A president Joe Biden working alongside Republicans in the Senate and Democrats in the U.S. House of Representatives could mean no major tax hikes, no progressive green agenda, no public option for health care and not much of anything else large on the political front.
In other words, it’s the type of “gridlock” down in D.C. that Wall Street has historically loved as a backdrop to push stock prices higher. Going back to 1989 and looking at periods of divided government led by a Democratic president, Jefferies found the average gain for the S&P 500 has been 33.9%. Periods absent a divided government, again dating back to 1989, Jefferies data showed a 22.5% gain.
The S&P 500’s performance was starkly different under a Republican led White House and divided government — stocks have dropped 2.8%.
“If we wind up divided government it will limit the risk, and it lowers the risk that tax increases are around the corner and those are the sort of things that investors like,” Brown Brothers Harriman Chief investment strategist Scott Clemons told Yahoo Finance Live.
Stocks look poised Thursday to build on their hearty gains delivered post Election Day as Biden inches closer to the presidency. Dow futures surged 411 points as of 6:30 a.m. ET, while the Nasdaq Composite tacked on nearly 3%.

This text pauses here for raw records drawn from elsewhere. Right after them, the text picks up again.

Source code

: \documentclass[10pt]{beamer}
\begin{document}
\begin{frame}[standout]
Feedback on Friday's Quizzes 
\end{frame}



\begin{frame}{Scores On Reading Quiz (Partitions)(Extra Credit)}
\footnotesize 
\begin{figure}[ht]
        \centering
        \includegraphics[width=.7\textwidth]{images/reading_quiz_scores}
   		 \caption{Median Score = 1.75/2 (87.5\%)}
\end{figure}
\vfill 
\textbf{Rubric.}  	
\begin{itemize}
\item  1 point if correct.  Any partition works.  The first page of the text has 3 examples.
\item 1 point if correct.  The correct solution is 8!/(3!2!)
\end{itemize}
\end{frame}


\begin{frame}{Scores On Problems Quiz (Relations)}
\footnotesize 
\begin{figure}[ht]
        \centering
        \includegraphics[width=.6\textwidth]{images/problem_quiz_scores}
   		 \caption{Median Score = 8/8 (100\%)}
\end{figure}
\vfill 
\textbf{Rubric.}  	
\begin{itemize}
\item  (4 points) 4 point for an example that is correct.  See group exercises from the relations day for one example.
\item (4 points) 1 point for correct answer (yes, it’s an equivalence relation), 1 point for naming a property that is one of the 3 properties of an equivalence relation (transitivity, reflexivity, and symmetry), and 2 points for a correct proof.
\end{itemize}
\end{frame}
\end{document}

The Nasdaq Composite surged 3.85% on the day after Election Day, marking its best post-election performance in history. Strong upside moves were seen in Facebook, Amazon, Xpeng, Google and DocuSign. The Technology Select Sector SPDR ETF rose about 4%. Meanwhile, the Dow Jones Industrial Average rose more than 700 points in the afternoon only to close up 367 points. The S&P 500 closed up 2.2%.